Swanly was at some odds with Walthall’s style. He would not be instructed in ways of the adult world, he did not like talking sex. Swanly was cowlicked and blithe in his boy ways and he meant to stay that way. He was hesitant even to learn new words. Of all the boys, Swanly most feared and loathed Negroes. He had watched the Negro young precocious in their cursing and dancing and he abhorred this. The only role he saw fit in maturity was that of a blond German cavalry captain. Among Walthall’s recondite possessions, he coveted only the German gear from both world wars. Swanly would practice with a monocle and cigarette and swagger stick. It was not that he opposed those of alien races so much but that he aspired to the ideal of the Nordic horseman with silver spurs whom he had never seen. The voices of Nat King Cole and Johnny Mathis pleased him greatly. On the other hand he was careful never to eat certain foods he viewed as negroid, such as Raisinets at the movies. There was a special earnest purity about him.

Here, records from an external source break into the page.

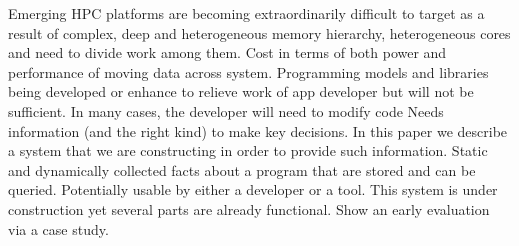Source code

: Emerging HPC platforms are becoming extraordinarily difficult to target as a result of complex, deep  and heterogeneous memory hierarchy, heterogeneous cores and need to divide work among them. Cost in terms of both power and performance of moving data across system.
Programming models and libraries being developed or enhance to relieve work of app developer but will not be sufficient. In many cases, the developer will need to modify code 
Needs information (and the right kind) to make key decisions.
In this paper we describe a system that we are constructing in order to provide such information. Static and dynamically collected facts about a program that are stored and can be queried. Potentially usable by either a developer or a tool. This system is under construction yet several parts are already functional. 
Show an early evaluation via a case study.
\cite{polybench}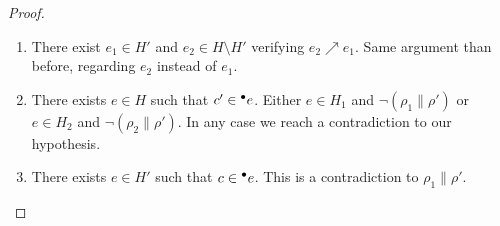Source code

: \documentclass[12pt,a4paper]{article}
\begin{document}
\begin{proof}
\begin{enumerate}
\item There exist $e_1 \in H'$ and $e_2 \in H \setminus H'$ verifying $e_2
\nearrow e_1$.  Same argument than before, regarding $e_2$ instead of $e_1$.

\item There exists $e \in H$ such that $c' \in {}^\bullet e$.  Either $e \in H_1$ and
$\lnot (\rho_1 \parallel \rho')$ or $e \in H_2$ and $\lnot (\rho_2 \parallel
\rho')$.  In any case we reach a contradiction to our hypothesis.

\item There exists $e \in H'$ such that $c \in {}^\bullet e$.  This is a
contradiction to $\rho_1 \parallel \rho'$.
\end{enumerate}
\end{proof}
\end{document}
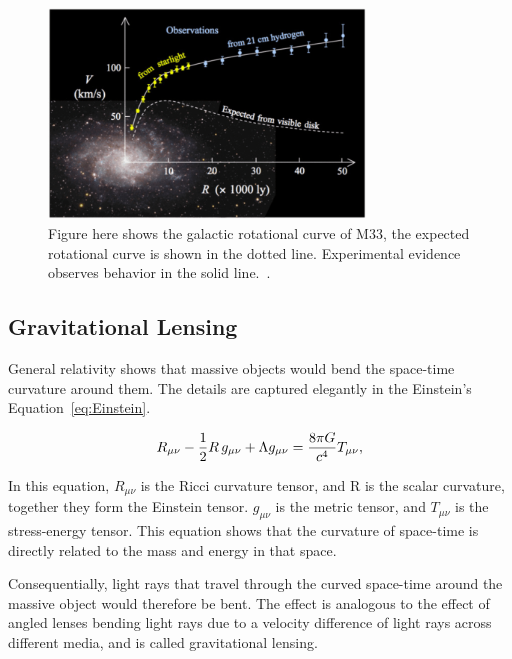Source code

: \begin{figure}[!htb]
    \begin{center}
        \includegraphics[width=0.75\textwidth]{figures/chapter_DM/M33-rotation-curve}
        \caption{
            Figure here shows the galactic rotational curve of M33, the expected rotational curve is shown in the dotted line. Experimental evidence observes behavior in the solid line.~\cite{M33}.
        }
        \label{fig:M33_figure}
    \end{center}
\end{figure}

\subsection{Gravitational Lensing}
General relativity shows that massive objects would bend the space-time curvature around them. The details are captured elegantly in the Einstein's Equation~\ref{eq:Einstein}. 

\begin{equation}
	R_{\mu \nu} - {1 \over 2}R \, g_{\mu \nu} + \Lambda g_{\mu \nu}= {8 \pi G \over c^4} T_{\mu \nu}, 
    \label{eq:Einstein}
\end{equation}

	In this equation, $R_{\mu \nu}$ is the Ricci curvature tensor, and R is the scalar curvature, together they form the Einstein tensor. $g_{\mu \nu}$ is the metric tensor, and $T_{\mu \nu}$ is the stress-energy tensor. This equation shows that the curvature of space-time is directly related to the mass and energy in that space. 	
	
	Consequentially, light rays that travel through the curved space-time around the massive object would therefore be bent. The effect is analogous to the effect of angled lenses bending light rays due to a velocity difference of light rays across different media, and is called gravitational lensing.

The boys had been to Florida two years ago in the 1954 Bel Air owned by the brother of Arden Pal. They were stopped in Perry by a kind patrolman who thought they looked like runaway youth. But his phone call to Pal’s home put it right. They went rightly on their way to the sea but for a while everybody but Swanly was depressed they were taken for children. It took them many cigarettes and filthy songs to get their confidence back. Uh found your high school ring in muh baby’s twat, sang Walthall with the radio. You are muh cuntshine, muh only cuntshine, they sang to another tune. From shore to shore AM teenage castrati sang about this angel or that, chapels and heaven. It was a most spiritual time. But Swanly stared fixedly out the window at the encroaching palms, disputing the sunset with his beauty, his blond hair a crown over his forehead. He felt bred out of a golden mare with a saber in his hand, hair shocked back in stride with the wind. Other days he felt ugly, out of an ass, and the loud and vulgar world too soon pinched his face.

The little river rushed between the milky bluffs like cola. Pal dug into a clay bank for a sleeping grotto, his tarp over it. He placed three pictures of draped bohemian women from the magazine Esquire on the hard clay walls and under them he placed his flute case, pistol, and Mossberg carbine with telescope mounted there beside two candles in holes, depicting high adventure and desire, the grave necessities of men.

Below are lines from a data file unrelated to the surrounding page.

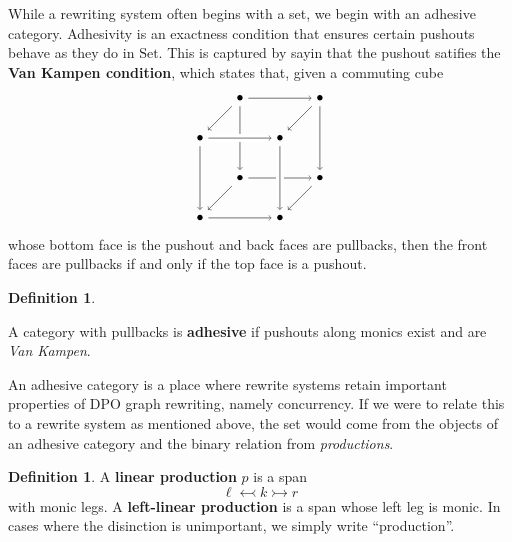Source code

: \documentclass{amsart}
\newcommand{\Set}{\cat{Set}}
\newcommand{\defn}[1]{\textbf{#1}}
\newcommand{\cat}[1]{\mathrm{#1}}
\theoremstyle{remark}
\theoremstyle{definition}
\newtheorem{definition}[theorem]{Definition}
\begin{document}
While a rewriting system often begins with a set, we begin with an
adhesive category.  Adhesivity is an exactness condition that ensures
certain pushouts behave as they do in $ \Set $. This is captured by
sayin that the pushout satifies the \defn{Van Kampen condition}, which
states that, given a commuting cube
%
\[
  \begin{tikzpicture}
    \node (1) at (1,3) {\( \bullet \)};
    \node (2) at (0,2) {\( \bullet \)};
    \node (3) at (3,3) {\( \bullet \)};
    \node (4) at (2,2) {\( \bullet \)};
    \node (5) at (1,1) {\( \bullet \)};
    \node (6) at (0,0) {\( \bullet \)};
    \node (7) at (3,1) {\( \bullet \)};
    \node (8) at (2,0) {\( \bullet \)};
    \draw [->] (1) to node [] {\scriptsize{\(  \)}} (5);
    \draw [->] (1) to node [] {\scriptsize{\(  \)}} (2);
    \draw [->] (1) to node [] {\scriptsize{\(  \)}} (3);
    \draw [white, line width=2mm] (2) -- (4);
    \draw [->] (2) to node [] {\scriptsize{\(  \)}} (4);
    \draw [->] (3) to node [] {\scriptsize{\(  \)}} (4);
    \draw [->] (5) to node [] {\scriptsize{\(  \)}} (6);
    \draw [->] (5) to node [] {\scriptsize{\(  \)}} (7);
    \draw [->] (6) to node [] {\scriptsize{\(  \)}} (8);
    \draw [->] (7) to node [] {\scriptsize{\(  \)}} (8);
    \draw [->] (2) to node [] {\scriptsize{\(  \)}} (6);
    \draw [->] (3) to node [] {\scriptsize{\(  \)}} (7);
    \draw [white, line width=2mm] (4) -- (8);
    \draw [->] (4) to node [] {\scriptsize{\(  \)}} (8);
  \end{tikzpicture}
\]
% 
whose bottom face is the pushout and back faces are pullbacks, then
the front faces are pullbacks if and only if the top face is a pushout.

\begin{definition} \label{dfn:adhesive-category} 

  A category with pullbacks is \defn{adhesive} if pushouts along
  monics exist and are \emph{Van Kampen}.

\end{definition} 

An adhesive category is a place where rewrite systems
retain important properties of DPO graph rewriting, namely
concurrency.
%
%
If we were to relate this to a rewrite system as mentioned above, the
set would come from the objects of an adhesive category and the binary
relation from \emph{productions}.

\begin{definition}

  A \defn{linear production} $ p $ is a span
  \[
    \ell \leftarrowtail k \rightarrowtail r
  \]
  with monic legs.  A \defn{left-linear production} is a span whose
  left leg is monic. In cases where the disinction is unimportant, we
  simply write ``production''. 
  
\end{definition}
\end{document}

The short one called Lester Silk was newly arrived to the group. He was the veteran army brat of several far-flung bases. Now his retired father was going to seed through smoke and ceaseless hoisting on his own petard of Falstaff beers. Silk knew much of weapons and spoke often of those of the strange sex, men and women, who had preyed the perimeters of his youth. These stories were vile and wonderful to the others yet all the while they felt that Silk carried death in him in some old way. He was not nice. Others recalled him as only the short boy, big nose and fixed leer — nothing else. His beard was well on and he seemed ten years beyond the rest.